Working data
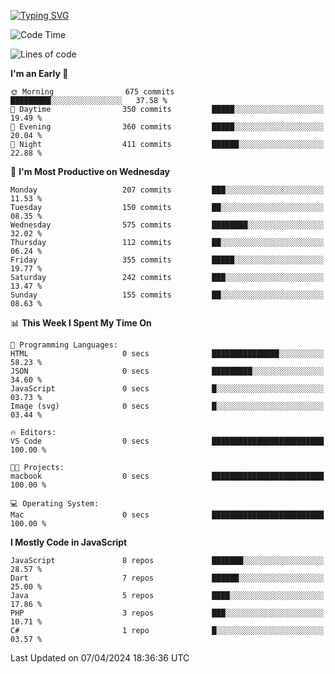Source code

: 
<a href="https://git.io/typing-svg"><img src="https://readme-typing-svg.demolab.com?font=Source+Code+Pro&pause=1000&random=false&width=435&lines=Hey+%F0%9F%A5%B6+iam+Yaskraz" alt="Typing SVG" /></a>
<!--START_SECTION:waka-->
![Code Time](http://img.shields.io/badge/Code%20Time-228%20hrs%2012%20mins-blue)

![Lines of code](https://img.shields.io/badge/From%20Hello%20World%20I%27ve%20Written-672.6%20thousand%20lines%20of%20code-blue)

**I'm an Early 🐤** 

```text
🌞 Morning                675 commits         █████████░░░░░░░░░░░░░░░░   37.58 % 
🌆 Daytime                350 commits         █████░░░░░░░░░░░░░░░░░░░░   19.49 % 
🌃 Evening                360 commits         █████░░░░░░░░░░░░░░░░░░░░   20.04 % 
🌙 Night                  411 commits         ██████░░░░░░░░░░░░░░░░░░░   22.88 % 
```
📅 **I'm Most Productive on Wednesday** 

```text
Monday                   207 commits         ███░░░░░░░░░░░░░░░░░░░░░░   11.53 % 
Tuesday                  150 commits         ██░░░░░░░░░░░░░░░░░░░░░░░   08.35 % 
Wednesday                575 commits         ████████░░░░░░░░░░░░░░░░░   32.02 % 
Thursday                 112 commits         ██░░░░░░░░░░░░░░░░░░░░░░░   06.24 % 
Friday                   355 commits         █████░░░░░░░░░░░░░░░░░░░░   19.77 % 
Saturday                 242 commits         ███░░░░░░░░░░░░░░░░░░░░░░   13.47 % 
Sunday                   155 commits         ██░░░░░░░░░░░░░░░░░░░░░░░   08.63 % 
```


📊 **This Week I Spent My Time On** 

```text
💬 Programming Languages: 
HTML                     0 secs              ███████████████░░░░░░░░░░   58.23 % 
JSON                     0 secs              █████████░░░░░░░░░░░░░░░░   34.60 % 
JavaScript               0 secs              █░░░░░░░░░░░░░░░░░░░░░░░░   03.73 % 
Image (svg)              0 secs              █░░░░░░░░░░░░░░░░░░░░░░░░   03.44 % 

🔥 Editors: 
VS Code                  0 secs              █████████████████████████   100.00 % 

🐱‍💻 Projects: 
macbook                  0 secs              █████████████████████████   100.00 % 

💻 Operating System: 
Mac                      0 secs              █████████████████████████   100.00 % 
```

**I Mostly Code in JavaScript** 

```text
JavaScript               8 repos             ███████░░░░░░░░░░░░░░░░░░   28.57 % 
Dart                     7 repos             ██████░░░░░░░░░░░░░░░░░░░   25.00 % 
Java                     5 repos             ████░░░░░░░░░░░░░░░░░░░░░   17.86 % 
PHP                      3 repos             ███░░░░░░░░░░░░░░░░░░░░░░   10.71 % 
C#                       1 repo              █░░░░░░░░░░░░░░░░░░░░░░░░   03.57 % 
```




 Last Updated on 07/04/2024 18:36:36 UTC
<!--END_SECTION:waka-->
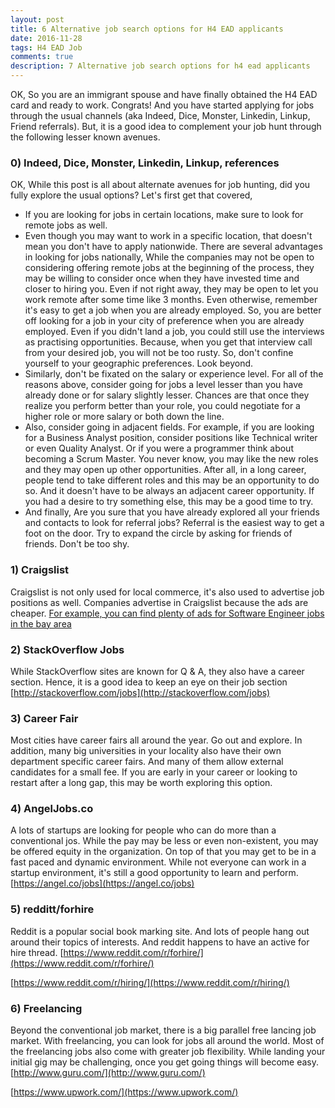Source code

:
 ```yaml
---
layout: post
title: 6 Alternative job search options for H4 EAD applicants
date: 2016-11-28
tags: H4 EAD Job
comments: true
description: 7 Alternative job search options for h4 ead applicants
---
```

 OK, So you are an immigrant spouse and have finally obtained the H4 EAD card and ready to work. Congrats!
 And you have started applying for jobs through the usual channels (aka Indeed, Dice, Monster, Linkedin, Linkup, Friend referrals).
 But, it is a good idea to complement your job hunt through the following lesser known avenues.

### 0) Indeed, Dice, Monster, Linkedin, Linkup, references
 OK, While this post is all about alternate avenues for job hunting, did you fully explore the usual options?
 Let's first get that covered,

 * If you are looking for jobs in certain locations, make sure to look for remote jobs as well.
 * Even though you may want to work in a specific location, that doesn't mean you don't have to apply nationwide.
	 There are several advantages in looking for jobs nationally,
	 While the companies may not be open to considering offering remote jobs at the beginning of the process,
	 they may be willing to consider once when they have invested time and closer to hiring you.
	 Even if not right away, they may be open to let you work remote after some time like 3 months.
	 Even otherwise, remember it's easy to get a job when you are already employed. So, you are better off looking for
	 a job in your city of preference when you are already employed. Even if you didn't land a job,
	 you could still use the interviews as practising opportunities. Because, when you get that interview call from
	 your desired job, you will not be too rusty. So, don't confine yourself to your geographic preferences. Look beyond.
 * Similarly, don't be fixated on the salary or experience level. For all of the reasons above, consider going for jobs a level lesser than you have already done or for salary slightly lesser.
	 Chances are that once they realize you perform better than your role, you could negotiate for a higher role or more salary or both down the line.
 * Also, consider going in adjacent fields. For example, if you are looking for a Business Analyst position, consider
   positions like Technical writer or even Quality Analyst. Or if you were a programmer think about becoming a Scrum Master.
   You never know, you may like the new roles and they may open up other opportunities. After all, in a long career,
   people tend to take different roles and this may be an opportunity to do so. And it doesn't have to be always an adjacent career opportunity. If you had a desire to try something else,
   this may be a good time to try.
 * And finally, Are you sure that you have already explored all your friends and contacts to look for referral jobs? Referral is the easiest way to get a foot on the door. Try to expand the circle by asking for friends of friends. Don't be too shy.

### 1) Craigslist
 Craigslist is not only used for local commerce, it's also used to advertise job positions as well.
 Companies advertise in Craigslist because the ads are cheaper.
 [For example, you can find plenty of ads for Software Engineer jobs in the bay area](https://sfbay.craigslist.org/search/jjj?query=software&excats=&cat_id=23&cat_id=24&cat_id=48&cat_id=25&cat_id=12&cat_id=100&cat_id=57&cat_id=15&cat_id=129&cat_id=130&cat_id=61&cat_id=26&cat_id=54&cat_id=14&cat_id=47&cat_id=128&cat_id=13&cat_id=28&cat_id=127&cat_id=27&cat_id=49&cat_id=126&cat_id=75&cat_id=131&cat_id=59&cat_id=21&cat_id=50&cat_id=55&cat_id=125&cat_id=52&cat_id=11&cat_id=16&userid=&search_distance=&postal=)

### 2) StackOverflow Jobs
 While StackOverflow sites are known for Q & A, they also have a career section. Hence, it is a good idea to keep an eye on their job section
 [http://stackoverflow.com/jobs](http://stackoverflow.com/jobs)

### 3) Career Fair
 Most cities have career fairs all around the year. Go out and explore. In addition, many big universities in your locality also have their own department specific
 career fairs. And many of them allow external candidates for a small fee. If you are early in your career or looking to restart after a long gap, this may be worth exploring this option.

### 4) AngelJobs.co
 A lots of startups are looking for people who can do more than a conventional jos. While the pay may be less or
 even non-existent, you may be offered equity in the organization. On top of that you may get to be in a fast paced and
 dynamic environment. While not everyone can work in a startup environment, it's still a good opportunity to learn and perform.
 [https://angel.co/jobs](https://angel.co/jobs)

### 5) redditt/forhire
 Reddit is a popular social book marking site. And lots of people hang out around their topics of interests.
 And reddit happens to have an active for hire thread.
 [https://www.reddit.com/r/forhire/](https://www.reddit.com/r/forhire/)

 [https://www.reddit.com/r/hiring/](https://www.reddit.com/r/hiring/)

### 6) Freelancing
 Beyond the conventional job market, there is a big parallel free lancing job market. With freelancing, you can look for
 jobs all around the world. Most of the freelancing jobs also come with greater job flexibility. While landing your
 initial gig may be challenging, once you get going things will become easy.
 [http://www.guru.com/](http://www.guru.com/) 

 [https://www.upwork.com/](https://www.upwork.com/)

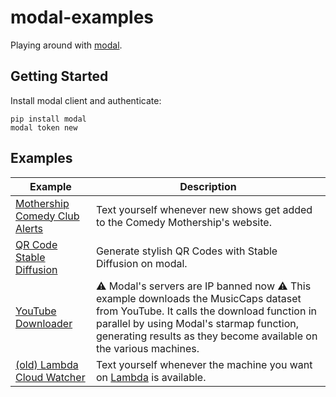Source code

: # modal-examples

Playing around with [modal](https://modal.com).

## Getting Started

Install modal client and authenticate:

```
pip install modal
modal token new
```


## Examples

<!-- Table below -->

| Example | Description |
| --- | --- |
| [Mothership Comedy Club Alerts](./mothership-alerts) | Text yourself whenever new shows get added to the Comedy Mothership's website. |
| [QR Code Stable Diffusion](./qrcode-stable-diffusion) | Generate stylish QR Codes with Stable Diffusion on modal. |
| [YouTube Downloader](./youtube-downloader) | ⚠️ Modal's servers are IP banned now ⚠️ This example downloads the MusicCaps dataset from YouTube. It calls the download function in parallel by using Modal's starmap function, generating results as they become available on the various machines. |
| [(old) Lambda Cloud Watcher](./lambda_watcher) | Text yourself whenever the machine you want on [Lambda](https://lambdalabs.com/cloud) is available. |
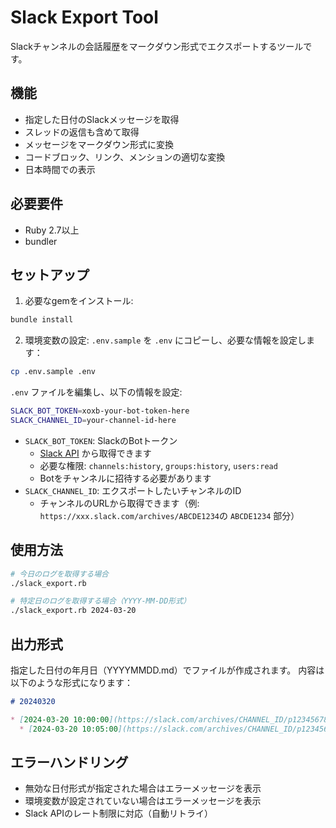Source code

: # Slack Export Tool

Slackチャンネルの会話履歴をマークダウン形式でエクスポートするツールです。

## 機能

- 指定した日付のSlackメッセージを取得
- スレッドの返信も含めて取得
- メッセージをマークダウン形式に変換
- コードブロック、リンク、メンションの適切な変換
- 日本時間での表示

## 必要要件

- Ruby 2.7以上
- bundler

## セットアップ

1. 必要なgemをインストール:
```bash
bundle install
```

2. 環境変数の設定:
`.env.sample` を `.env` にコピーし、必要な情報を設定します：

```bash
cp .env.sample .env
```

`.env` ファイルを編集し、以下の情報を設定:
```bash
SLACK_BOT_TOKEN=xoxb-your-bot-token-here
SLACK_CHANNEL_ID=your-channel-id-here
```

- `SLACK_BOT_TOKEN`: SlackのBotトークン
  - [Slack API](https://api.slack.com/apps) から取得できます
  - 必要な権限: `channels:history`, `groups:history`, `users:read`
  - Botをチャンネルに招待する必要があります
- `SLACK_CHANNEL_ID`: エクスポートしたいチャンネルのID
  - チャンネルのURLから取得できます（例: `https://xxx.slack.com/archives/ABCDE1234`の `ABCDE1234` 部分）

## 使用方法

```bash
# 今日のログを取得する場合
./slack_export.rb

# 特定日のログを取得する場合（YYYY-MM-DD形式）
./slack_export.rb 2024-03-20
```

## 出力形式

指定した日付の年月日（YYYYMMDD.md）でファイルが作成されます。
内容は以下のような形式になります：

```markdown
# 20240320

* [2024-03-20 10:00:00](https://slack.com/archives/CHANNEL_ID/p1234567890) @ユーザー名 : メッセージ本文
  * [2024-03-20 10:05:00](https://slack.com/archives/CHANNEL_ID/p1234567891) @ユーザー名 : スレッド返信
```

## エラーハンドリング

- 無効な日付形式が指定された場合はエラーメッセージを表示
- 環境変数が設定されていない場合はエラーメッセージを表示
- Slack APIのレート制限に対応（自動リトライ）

Your assignment
Look through the records and copy down every line that holds "looking".

Reply to the task
 * If you are looking for jobs in certain locations, make sure to look for remote jobs as well.
	 There are several advantages in looking for jobs nationally,
	 Even otherwise, remember it's easy to get a job when you are already employed. So, you are better off looking for
 * Also, consider going in adjacent fields. For example, if you are looking for a Business Analyst position, consider
 career fairs. And many of them allow external candidates for a small fee. If you are early in your career or looking to restart after a long gap, this may be worth exploring this option.
 A lots of startups are looking for people who can do more than a conventional jos. While the pay may be less or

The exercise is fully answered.